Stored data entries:
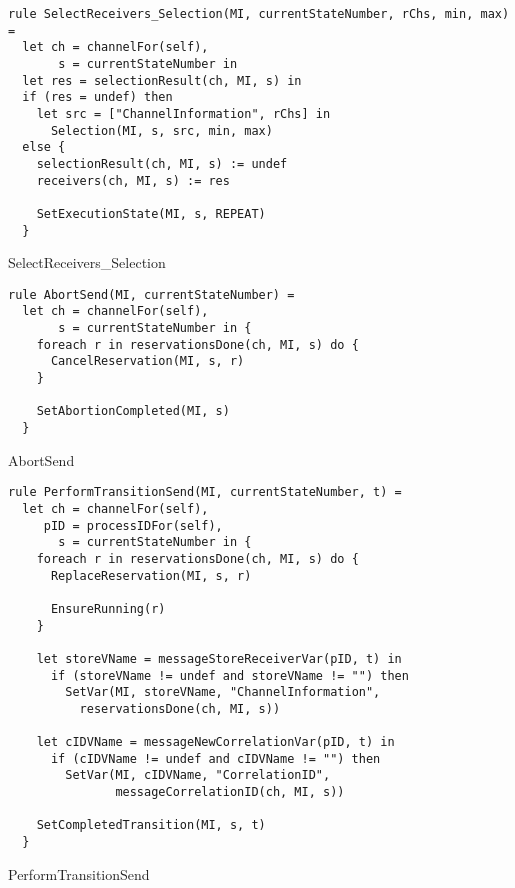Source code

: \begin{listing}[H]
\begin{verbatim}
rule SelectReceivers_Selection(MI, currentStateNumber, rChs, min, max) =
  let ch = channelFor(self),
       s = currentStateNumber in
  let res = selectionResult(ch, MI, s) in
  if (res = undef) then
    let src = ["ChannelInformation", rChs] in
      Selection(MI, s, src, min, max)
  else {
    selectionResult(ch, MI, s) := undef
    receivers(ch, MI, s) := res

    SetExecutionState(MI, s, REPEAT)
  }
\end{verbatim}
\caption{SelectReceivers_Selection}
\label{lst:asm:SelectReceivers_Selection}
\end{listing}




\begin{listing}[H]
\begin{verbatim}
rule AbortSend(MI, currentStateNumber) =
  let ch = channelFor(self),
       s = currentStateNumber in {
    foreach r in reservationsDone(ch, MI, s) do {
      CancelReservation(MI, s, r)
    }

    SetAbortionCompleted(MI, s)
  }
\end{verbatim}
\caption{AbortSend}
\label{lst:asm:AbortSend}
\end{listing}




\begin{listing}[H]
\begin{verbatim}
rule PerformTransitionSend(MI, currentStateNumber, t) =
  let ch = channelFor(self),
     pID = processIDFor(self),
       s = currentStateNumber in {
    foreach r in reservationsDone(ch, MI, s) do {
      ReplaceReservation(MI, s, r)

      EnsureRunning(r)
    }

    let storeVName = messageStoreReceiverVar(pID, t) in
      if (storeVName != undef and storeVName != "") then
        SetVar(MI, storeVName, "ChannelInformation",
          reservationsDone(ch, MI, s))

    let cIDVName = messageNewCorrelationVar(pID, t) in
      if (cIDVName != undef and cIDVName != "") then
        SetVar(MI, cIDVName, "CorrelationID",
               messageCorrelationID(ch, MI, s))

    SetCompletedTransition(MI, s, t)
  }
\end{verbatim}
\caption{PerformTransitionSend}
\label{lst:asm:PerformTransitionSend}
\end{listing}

**Task brief:**
Each line above must be set down exactly, though no picture should be carried over.

**Exercise answer:**
Source code

: \begin{listing}[H]
\begin{verbatim}
rule SelectReceivers_Selection(MI, currentStateNumber, rChs, min, max) =
  let ch = channelFor(self),
       s = currentStateNumber in
  let res = selectionResult(ch, MI, s) in
  if (res = undef) then
    let src = ["ChannelInformation", rChs] in
      Selection(MI, s, src, min, max)
  else {
    selectionResult(ch, MI, s) := undef
    receivers(ch, MI, s) := res

    SetExecutionState(MI, s, REPEAT)
  }
\end{verbatim}
\caption{SelectReceivers_Selection}
\label{lst:asm:SelectReceivers_Selection}
\end{listing}




\begin{listing}[H]
\begin{verbatim}
rule AbortSend(MI, currentStateNumber) =
  let ch = channelFor(self),
       s = currentStateNumber in {
    foreach r in reservationsDone(ch, MI, s) do {
      CancelReservation(MI, s, r)
    }

    SetAbortionCompleted(MI, s)
  }
\end{verbatim}
\caption{AbortSend}
\label{lst:asm:AbortSend}
\end{listing}




\begin{listing}[H]
\begin{verbatim}
rule PerformTransitionSend(MI, currentStateNumber, t) =
  let ch = channelFor(self),
     pID = processIDFor(self),
       s = currentStateNumber in {
    foreach r in reservationsDone(ch, MI, s) do {
      ReplaceReservation(MI, s, r)

      EnsureRunning(r)
    }

    let storeVName = messageStoreReceiverVar(pID, t) in
      if (storeVName != undef and storeVName != "") then
        SetVar(MI, storeVName, "ChannelInformation",
          reservationsDone(ch, MI, s))

    let cIDVName = messageNewCorrelationVar(pID, t) in
      if (cIDVName != undef and cIDVName != "") then
        SetVar(MI, cIDVName, "CorrelationID",
               messageCorrelationID(ch, MI, s))

    SetCompletedTransition(MI, s, t)
  }
\end{verbatim}
\caption{PerformTransitionSend}
\label{lst:asm:PerformTransitionSend}
\end{listing}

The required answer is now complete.